Дикон хитро улыбается.
— И еще бивуачный мешок, — прибавляю я. — На случай, если солнце сядет, пока мы спускаемся со второй или с первой ступени.
— Ага, вот в этом-то и трудность. — Дикон скребет свою заросшую щетиной щеку. — Еще никому не удалось провести ночь в бивуаке на таких высотах. Довольно трудно выжить даже в палатке с работающим примусом в четвертом, пятом и шестом лагерях. Вот почему я решил, что мы должны атаковать вершину с седьмого лагеря, а если не получится, то с шестого, как Мэллори и Ирвин. Но выйти раньше. Возможно, даже ночью, как предложила Ред… леди Бромли-Монфор. Эти маленькие головные фонари отлично работают. Но я пока не понимаю, как не замерзнуть насмерть, пытаясь подниматься до рассвета — или после захода солнца, если уж на то пошло.
— Что касается выживания… — говорит Реджи. — Прошу прощения, я на минутку…

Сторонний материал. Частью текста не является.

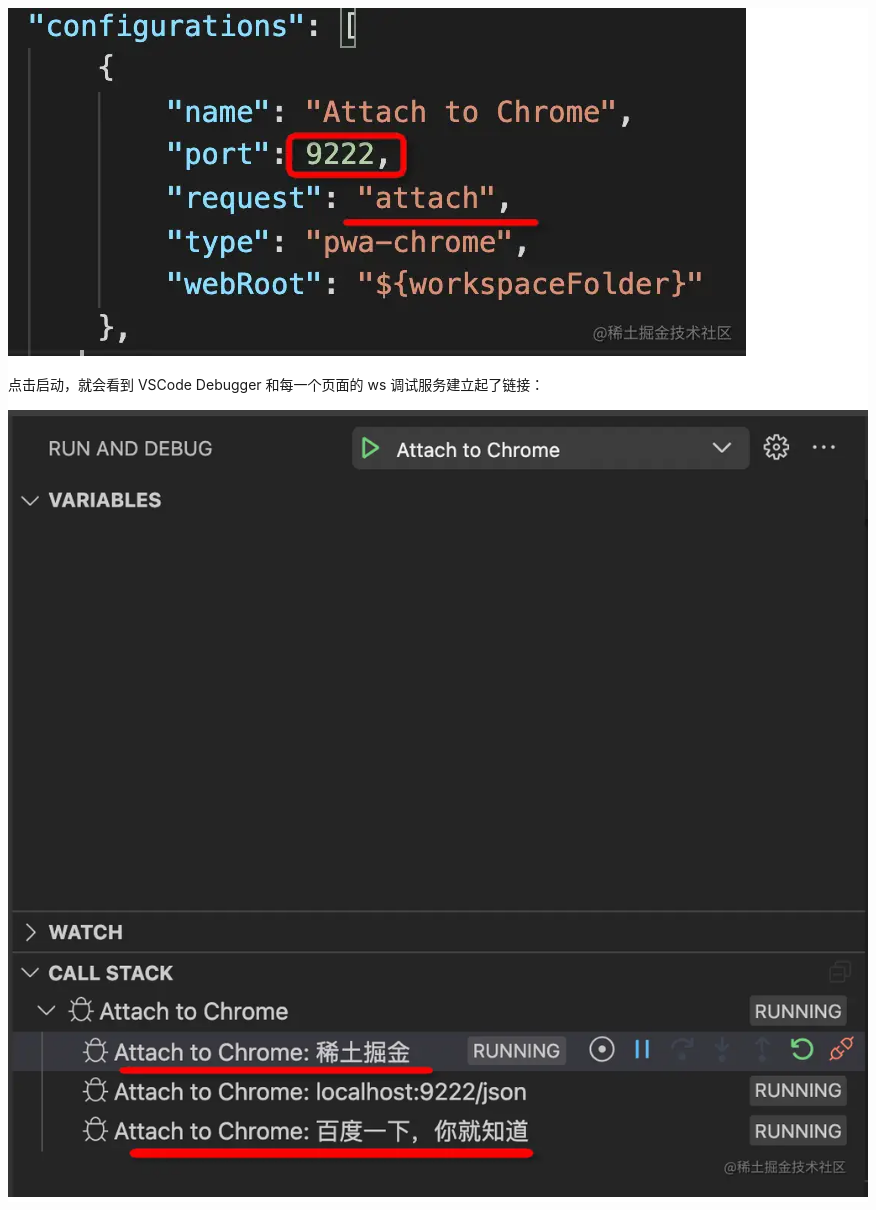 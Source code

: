 ![](./images/b534e7b72ed645323e1667d2cc81f0bf.webp )

点击启动，就会看到 VSCode Debugger 和每一个页面的 ws 调试服务建立起了链接：

![](./images/add2e28fd7330dc95961ddc012dcb652.webp )
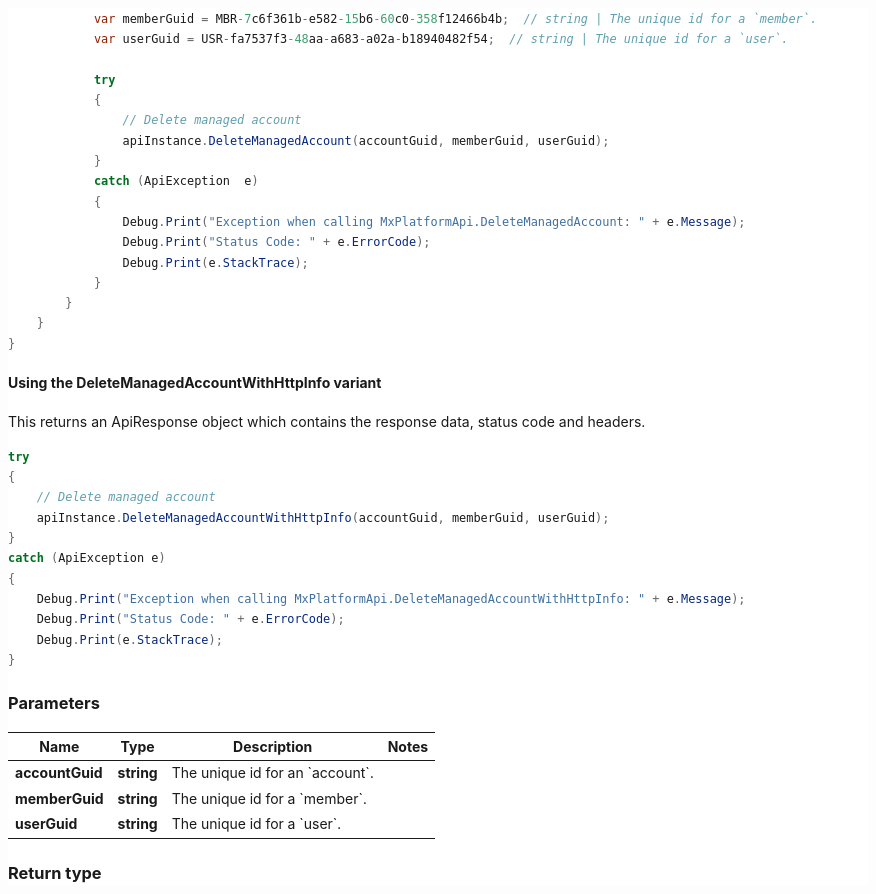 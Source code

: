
 ```csharp
            var memberGuid = MBR-7c6f361b-e582-15b6-60c0-358f12466b4b;  // string | The unique id for a `member`.
            var userGuid = USR-fa7537f3-48aa-a683-a02a-b18940482f54;  // string | The unique id for a `user`.

            try
            {
                // Delete managed account
                apiInstance.DeleteManagedAccount(accountGuid, memberGuid, userGuid);
            }
            catch (ApiException  e)
            {
                Debug.Print("Exception when calling MxPlatformApi.DeleteManagedAccount: " + e.Message);
                Debug.Print("Status Code: " + e.ErrorCode);
                Debug.Print(e.StackTrace);
            }
        }
    }
}
```

#### Using the DeleteManagedAccountWithHttpInfo variant
This returns an ApiResponse object which contains the response data, status code and headers.

```csharp
try
{
    // Delete managed account
    apiInstance.DeleteManagedAccountWithHttpInfo(accountGuid, memberGuid, userGuid);
}
catch (ApiException e)
{
    Debug.Print("Exception when calling MxPlatformApi.DeleteManagedAccountWithHttpInfo: " + e.Message);
    Debug.Print("Status Code: " + e.ErrorCode);
    Debug.Print(e.StackTrace);
}
```

### Parameters

| Name | Type | Description | Notes |
|------|------|-------------|-------|
| **accountGuid** | **string** | The unique id for an &#x60;account&#x60;. |  |
| **memberGuid** | **string** | The unique id for a &#x60;member&#x60;. |  |
| **userGuid** | **string** | The unique id for a &#x60;user&#x60;. |  |

### Return type
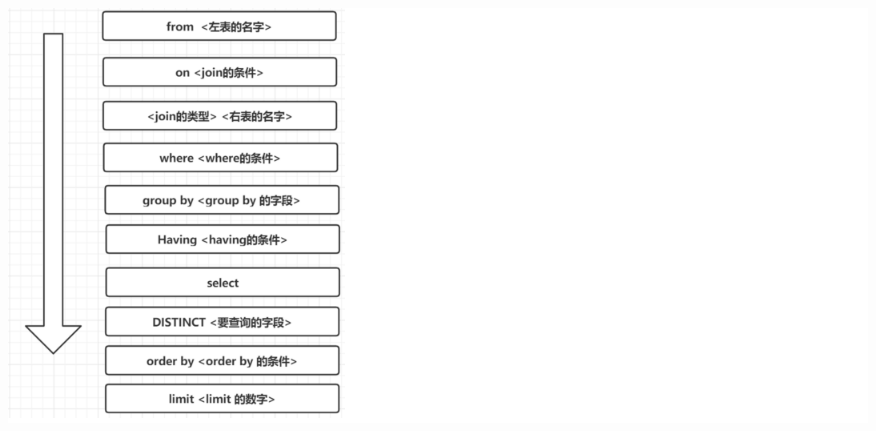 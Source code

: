 <img src="./%E7%AC%AC%E9%9B%B6%E7%AB%A0%20%E5%9F%BA%E7%A1%80%E7%AF%87.assets/image-20250226163045987.png" alt="image-20250226163045987" style="zoom:40%;" />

Она выходит из палатки, в которую ветер тут же задувает снег. Пасанг остается в палатке и снова затягивает шнуровку.
Дикон смотрит на нас, но мы пожимаем плечами. Возможно, какие-то его слова расстроили ее.
Несколько минут спустя она возвращается из своей палатки, стряхивая снег со своих длинных волос; в руках у нее охапка вещей, которые мы поначалу принимаем за куртки Финча из материи для воздушных шаров, утепленные гусиным пухом.
— Вы смеялись, что я взяла с собой педальную швейную машину, — говорит Реджи. И прежде чем мы успеваем что-то сказать, прибавляет: — Нет, я слышала, как вы жалуетесь. Половина груза для мула, говорили вы. И я слышала, как во время перехода вы хихикали по вечерам, когда я шила в своей большой палатке и вы слышали стрекотание машинки.
Никто из нас не решается это отрицать.
— Вот над чем я работала. — Она протягивает нам объемные, но легкие вещи.
Три пары простроченных и подрубленных брюк на гусином пуху. «Вот почему она сняла с нас мерку на плантации», — думаю я.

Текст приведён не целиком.